Your answer should be each line of the entries that contains the word "beneath", copied in full.

(Collected data)

◇ ◇ ◇ ◇ ◇

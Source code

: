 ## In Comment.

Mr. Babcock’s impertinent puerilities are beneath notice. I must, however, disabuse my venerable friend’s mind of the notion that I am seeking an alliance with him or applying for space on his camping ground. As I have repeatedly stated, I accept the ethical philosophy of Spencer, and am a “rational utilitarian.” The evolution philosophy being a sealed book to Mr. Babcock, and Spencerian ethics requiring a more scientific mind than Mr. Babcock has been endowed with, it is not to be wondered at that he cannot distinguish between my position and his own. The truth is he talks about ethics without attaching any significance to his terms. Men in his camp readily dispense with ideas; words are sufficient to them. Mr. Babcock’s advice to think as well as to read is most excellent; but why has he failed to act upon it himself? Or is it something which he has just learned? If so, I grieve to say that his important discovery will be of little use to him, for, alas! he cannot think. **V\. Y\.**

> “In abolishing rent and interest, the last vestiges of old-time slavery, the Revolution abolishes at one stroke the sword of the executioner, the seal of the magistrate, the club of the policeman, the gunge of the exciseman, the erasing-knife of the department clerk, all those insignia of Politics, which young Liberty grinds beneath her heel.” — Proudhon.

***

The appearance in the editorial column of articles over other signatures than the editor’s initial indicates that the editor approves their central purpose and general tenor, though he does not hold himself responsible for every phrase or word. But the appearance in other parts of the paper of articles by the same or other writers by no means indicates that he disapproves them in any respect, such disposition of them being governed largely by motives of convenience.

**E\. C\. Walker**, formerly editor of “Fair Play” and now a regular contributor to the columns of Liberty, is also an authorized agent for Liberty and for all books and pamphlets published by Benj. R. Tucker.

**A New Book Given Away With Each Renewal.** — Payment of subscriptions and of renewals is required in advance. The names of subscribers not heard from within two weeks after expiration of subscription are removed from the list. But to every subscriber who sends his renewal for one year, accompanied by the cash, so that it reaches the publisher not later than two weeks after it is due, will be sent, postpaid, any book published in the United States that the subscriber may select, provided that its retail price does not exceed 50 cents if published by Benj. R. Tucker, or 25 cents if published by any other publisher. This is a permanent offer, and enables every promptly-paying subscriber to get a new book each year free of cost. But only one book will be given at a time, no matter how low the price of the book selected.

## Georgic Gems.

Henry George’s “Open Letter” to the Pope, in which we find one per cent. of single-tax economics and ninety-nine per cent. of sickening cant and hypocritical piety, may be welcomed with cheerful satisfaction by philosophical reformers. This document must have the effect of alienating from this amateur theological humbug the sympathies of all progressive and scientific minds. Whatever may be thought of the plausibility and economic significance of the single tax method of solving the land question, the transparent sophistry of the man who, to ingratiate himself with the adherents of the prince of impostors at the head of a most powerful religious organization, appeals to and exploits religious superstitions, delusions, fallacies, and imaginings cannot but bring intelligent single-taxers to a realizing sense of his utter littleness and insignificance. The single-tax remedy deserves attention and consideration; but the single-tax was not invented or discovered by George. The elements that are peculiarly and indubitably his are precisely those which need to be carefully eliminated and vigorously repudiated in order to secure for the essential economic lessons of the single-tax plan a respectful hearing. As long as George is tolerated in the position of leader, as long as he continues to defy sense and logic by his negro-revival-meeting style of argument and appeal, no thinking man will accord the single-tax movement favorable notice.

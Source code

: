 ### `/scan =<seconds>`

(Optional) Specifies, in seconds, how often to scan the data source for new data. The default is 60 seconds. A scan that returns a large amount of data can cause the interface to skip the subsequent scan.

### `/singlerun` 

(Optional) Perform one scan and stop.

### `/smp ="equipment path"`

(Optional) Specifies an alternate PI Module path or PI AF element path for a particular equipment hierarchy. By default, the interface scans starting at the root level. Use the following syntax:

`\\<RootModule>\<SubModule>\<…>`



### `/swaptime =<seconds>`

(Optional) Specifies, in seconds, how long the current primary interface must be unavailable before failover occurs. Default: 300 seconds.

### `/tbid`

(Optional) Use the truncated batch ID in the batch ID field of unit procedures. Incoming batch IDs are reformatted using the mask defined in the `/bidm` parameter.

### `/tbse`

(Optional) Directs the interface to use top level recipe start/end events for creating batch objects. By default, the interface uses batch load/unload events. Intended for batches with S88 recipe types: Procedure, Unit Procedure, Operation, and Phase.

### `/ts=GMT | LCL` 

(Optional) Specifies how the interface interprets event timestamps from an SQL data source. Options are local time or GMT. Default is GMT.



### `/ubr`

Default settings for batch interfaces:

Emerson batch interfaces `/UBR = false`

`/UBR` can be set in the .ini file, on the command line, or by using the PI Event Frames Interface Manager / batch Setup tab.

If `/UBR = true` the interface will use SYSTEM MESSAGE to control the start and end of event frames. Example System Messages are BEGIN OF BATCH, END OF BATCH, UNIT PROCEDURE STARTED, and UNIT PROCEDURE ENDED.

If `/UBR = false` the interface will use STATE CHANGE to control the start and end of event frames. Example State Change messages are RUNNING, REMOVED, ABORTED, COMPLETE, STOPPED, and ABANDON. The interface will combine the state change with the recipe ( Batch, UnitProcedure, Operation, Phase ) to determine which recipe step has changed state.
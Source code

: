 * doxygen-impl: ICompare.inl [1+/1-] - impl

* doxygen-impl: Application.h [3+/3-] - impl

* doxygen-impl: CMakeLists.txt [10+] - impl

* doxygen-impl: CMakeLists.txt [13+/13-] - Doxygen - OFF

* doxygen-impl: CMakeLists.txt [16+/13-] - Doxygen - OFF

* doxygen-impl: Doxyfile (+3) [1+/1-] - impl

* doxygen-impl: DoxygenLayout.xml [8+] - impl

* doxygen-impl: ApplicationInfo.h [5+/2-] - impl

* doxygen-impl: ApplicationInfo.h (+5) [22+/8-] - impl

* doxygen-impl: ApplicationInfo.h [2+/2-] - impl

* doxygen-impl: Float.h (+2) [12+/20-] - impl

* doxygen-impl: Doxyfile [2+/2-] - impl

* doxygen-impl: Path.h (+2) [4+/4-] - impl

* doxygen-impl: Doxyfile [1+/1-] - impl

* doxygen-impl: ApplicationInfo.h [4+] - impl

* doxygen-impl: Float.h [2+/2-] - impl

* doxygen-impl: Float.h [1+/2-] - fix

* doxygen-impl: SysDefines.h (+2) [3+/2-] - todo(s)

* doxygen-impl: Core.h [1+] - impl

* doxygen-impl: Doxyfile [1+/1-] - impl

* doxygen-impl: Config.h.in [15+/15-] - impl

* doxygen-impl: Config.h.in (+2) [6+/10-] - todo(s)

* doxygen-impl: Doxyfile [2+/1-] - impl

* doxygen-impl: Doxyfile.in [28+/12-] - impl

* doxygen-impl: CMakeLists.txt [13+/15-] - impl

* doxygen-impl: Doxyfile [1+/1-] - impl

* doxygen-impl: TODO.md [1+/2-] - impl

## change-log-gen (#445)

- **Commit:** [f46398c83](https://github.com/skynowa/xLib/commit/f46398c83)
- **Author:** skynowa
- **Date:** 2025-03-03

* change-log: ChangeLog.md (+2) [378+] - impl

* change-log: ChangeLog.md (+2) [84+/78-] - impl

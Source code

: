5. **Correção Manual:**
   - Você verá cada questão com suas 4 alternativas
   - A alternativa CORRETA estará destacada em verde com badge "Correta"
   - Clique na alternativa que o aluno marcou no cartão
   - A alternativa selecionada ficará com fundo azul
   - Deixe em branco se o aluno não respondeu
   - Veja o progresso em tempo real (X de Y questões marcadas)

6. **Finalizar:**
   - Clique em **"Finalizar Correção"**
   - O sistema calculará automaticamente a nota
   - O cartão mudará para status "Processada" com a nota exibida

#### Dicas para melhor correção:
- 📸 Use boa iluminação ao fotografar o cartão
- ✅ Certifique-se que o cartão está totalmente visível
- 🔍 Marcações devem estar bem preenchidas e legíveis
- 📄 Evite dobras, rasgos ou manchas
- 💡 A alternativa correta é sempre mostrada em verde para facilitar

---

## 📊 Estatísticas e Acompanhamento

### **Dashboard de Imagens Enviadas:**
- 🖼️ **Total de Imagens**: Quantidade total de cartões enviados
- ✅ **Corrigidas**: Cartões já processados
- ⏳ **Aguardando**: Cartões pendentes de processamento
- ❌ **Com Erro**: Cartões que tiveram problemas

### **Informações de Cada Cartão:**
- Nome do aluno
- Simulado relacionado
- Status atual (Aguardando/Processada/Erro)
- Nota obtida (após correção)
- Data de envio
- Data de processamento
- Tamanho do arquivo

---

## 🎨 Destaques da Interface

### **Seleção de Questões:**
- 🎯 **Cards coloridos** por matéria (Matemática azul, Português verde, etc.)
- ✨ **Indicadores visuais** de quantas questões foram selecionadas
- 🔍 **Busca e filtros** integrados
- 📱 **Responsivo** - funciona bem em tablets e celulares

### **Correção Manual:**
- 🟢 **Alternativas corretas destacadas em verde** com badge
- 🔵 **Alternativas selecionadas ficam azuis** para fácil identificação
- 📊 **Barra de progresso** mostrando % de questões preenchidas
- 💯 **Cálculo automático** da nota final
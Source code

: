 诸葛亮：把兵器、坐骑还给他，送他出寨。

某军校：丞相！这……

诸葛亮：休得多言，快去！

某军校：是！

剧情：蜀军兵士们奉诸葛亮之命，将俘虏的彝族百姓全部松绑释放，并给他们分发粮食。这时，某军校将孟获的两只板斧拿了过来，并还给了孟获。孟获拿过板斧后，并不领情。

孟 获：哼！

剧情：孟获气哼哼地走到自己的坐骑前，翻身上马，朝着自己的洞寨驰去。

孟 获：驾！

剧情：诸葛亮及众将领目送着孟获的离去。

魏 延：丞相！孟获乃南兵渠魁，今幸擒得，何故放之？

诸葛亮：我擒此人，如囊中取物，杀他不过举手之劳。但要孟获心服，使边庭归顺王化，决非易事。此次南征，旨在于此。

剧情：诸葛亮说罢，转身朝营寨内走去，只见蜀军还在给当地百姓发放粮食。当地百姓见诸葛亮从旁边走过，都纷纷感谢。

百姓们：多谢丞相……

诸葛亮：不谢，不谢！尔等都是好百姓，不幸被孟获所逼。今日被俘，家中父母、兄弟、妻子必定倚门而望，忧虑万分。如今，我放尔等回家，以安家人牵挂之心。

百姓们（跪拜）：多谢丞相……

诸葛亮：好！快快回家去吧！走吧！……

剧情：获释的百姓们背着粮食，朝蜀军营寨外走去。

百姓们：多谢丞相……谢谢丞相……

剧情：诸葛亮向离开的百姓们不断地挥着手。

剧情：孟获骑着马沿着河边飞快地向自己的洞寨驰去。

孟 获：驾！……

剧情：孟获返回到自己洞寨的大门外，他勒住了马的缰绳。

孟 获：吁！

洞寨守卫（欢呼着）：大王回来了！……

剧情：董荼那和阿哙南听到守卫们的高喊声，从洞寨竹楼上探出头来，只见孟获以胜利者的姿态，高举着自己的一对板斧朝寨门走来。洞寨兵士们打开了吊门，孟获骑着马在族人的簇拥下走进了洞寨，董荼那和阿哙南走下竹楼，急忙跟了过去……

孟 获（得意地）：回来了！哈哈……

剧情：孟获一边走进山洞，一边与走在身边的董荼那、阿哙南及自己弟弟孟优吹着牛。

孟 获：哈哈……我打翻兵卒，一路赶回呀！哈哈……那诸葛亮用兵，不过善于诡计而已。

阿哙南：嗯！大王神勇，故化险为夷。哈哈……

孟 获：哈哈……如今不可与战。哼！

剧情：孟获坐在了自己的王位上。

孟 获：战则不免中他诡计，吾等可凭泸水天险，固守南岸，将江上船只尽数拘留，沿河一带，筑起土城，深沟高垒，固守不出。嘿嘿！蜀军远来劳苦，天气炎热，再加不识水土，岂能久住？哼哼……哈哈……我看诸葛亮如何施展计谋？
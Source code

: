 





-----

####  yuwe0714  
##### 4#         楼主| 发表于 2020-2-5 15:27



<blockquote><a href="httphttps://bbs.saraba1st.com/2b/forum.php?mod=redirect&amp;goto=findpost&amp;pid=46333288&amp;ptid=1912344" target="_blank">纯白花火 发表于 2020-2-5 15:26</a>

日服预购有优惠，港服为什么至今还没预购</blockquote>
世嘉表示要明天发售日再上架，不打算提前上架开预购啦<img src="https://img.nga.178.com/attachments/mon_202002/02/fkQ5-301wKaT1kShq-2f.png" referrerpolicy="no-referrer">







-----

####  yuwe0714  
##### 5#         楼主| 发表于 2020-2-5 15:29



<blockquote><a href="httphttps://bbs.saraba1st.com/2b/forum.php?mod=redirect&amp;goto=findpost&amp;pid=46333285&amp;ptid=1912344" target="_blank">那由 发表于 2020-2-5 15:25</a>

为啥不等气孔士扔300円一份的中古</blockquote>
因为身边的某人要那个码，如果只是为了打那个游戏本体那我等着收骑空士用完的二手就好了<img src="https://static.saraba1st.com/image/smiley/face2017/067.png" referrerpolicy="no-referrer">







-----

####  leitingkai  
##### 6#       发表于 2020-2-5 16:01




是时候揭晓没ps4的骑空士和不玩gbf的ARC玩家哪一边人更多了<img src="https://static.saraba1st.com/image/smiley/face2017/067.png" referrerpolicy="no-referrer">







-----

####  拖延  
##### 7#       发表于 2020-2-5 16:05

◇ ◇ ◇ ◇ ◇

## Solution for this problem
Mr. Babcock’s impertinent puerilities are beneath notice. I must, however, disabuse my venerable friend’s mind of the notion that I am seeking an alliance with him or applying for space on his camping ground. As I have repeatedly stated, I accept the ethical philosophy of Spencer, and am a “rational utilitarian.” The evolution philosophy being a sealed book to Mr. Babcock, and Spencerian ethics requiring a more scientific mind than Mr. Babcock has been endowed with, it is not to be wondered at that he cannot distinguish between my position and his own. The truth is he talks about ethics without attaching any significance to his terms. Men in his camp readily dispense with ideas; words are sufficient to them. Mr. Babcock’s advice to think as well as to read is most excellent; but why has he failed to act upon it himself? Or is it something which he has just learned? If so, I grieve to say that his important discovery will be of little use to him, for, alas! he cannot think. **V\. Y\.**
> “In abolishing rent and interest, the last vestiges of old-time slavery, the Revolution abolishes at one stroke the sword of the executioner, the seal of the magistrate, the club of the policeman, the gunge of the exciseman, the erasing-knife of the department clerk, all those insignia of Politics, which young Liberty grinds beneath her heel.” — Proudhon.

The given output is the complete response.